◆ About this task ◆
In the entries below, find each line with the word "datatrigger" and pull it out.

BEGIN

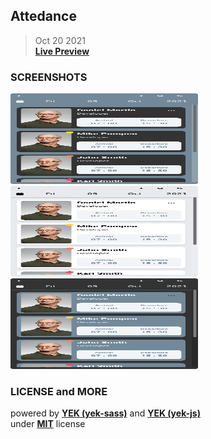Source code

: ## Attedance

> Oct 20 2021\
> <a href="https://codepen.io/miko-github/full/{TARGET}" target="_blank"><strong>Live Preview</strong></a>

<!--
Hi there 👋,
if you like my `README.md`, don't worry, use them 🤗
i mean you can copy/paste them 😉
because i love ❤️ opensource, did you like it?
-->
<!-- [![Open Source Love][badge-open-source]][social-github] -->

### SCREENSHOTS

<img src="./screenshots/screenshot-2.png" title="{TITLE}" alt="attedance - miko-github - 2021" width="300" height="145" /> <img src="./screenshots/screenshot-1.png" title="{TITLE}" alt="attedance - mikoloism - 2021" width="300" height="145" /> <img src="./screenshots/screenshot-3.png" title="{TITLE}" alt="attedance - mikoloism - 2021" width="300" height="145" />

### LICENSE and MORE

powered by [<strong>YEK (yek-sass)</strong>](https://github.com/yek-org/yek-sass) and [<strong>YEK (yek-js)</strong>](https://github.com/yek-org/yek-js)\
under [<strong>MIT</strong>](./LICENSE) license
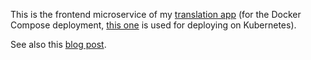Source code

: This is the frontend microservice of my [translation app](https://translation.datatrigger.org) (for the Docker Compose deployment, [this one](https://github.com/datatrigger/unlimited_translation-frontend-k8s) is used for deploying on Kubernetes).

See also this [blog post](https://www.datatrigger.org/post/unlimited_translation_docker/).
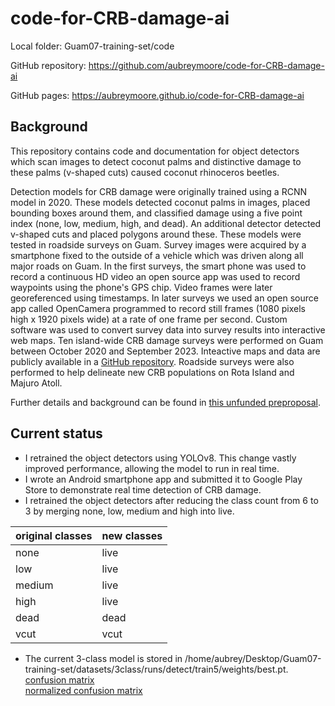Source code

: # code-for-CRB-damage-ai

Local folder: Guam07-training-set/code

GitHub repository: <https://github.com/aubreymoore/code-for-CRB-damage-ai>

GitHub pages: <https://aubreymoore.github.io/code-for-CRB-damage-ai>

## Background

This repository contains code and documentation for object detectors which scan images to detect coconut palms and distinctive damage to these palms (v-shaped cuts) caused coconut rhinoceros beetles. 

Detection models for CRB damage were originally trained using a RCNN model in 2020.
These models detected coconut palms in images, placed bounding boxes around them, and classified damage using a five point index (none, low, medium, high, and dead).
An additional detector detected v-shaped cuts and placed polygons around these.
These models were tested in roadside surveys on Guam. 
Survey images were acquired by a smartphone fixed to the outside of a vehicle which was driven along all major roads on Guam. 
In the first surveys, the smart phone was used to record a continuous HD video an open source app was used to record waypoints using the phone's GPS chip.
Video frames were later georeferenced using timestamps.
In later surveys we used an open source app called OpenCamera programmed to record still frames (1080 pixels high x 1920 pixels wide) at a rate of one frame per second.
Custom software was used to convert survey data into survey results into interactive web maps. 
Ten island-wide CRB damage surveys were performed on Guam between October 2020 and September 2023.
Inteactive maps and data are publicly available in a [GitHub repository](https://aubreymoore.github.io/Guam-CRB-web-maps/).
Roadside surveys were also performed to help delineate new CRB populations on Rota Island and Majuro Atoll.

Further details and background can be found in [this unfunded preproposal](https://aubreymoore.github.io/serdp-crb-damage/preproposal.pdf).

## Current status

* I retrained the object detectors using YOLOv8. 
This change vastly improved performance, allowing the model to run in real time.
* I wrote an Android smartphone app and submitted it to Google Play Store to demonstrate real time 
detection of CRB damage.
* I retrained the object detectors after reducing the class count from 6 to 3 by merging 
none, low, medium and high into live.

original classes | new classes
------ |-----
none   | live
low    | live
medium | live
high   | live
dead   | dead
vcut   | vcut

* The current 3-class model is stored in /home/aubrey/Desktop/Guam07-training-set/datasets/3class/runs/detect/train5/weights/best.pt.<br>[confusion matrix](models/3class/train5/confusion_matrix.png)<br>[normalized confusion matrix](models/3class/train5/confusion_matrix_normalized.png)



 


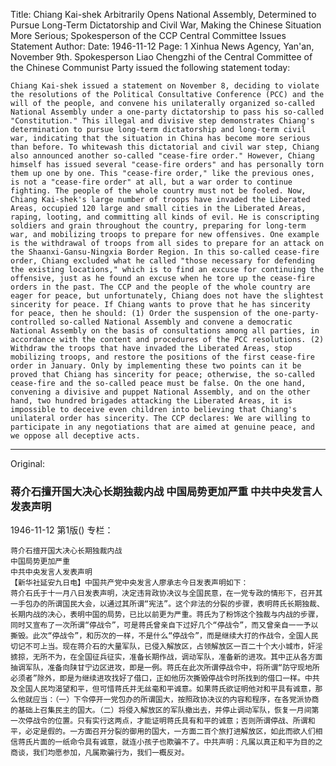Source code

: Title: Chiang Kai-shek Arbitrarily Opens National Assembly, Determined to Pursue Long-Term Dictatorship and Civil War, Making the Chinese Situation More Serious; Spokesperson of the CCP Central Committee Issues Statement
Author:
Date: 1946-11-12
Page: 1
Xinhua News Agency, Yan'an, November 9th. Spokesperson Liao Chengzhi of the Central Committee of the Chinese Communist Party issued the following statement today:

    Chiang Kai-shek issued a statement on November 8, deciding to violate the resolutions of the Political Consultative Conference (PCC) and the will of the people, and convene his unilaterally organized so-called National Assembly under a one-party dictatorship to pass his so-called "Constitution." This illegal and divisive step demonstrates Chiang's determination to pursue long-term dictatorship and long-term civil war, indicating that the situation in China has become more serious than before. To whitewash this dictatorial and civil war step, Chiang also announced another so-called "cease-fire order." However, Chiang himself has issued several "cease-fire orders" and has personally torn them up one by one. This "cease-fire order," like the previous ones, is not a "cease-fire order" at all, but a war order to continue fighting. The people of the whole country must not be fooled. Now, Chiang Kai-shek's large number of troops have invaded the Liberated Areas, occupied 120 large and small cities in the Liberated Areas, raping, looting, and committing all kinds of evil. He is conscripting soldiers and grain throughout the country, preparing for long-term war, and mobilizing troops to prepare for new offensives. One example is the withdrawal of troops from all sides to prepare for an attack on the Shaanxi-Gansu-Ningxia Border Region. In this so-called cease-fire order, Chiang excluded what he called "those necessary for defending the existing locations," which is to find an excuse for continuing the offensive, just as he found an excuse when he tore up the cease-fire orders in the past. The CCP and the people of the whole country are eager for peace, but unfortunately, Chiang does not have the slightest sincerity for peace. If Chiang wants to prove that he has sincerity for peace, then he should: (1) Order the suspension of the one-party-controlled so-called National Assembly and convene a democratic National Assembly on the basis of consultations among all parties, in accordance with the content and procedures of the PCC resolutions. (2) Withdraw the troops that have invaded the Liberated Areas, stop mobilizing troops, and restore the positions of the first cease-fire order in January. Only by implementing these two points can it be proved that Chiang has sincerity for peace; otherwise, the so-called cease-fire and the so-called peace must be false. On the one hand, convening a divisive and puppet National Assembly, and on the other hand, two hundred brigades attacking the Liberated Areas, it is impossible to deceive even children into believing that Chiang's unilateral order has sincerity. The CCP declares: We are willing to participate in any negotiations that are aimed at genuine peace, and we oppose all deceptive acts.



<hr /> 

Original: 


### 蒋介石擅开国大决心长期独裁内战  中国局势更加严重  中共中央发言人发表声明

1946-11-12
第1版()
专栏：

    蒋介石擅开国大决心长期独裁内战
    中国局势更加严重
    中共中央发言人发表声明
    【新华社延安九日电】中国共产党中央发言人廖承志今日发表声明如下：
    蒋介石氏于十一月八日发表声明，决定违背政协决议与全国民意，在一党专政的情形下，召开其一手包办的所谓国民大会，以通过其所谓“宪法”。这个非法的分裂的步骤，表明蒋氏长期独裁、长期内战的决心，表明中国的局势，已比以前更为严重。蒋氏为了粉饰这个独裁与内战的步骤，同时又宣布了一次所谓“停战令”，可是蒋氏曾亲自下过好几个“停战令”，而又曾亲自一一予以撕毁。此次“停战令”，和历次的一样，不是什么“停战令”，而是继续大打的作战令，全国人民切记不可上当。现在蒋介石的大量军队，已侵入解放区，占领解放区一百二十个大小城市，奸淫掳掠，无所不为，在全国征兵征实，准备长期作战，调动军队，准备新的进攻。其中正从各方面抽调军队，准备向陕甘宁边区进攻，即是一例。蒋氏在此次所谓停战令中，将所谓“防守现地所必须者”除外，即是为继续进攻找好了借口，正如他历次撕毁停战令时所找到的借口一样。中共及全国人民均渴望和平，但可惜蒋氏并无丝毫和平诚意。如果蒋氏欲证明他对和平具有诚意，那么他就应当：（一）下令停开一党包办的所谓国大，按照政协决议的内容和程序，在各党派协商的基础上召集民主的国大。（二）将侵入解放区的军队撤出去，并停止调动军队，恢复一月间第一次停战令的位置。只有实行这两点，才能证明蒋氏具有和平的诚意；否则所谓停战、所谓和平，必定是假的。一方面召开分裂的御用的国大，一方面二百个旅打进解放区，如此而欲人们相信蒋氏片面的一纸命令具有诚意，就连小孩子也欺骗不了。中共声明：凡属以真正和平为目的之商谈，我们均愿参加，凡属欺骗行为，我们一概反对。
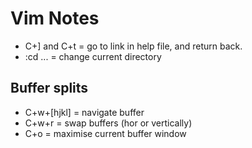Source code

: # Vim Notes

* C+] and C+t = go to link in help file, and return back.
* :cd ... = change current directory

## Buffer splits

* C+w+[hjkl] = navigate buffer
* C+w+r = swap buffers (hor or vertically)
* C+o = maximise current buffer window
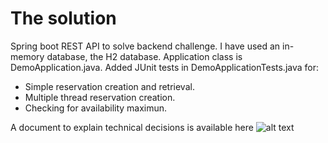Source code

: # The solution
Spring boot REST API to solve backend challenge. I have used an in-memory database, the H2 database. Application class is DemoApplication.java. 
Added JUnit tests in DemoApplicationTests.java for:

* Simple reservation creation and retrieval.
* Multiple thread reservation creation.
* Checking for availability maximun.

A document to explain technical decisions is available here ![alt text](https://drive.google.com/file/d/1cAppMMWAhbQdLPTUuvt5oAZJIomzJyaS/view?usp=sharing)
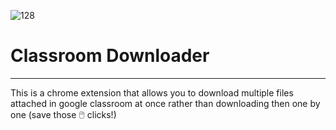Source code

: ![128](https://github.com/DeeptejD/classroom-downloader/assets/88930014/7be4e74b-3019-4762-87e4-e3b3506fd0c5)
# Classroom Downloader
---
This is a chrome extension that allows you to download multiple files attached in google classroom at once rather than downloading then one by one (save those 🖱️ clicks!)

END

◆ Written response ◆
: This is the frontend microservice of my [translation app](https://translation.datatrigger.org) (for the Docker Compose deployment, [this one](https://github.com/datatrigger/unlimited_translation-frontend-k8s) is used for deploying on Kubernetes).
See also this [blog post](https://www.datatrigger.org/post/unlimited_translation_docker/).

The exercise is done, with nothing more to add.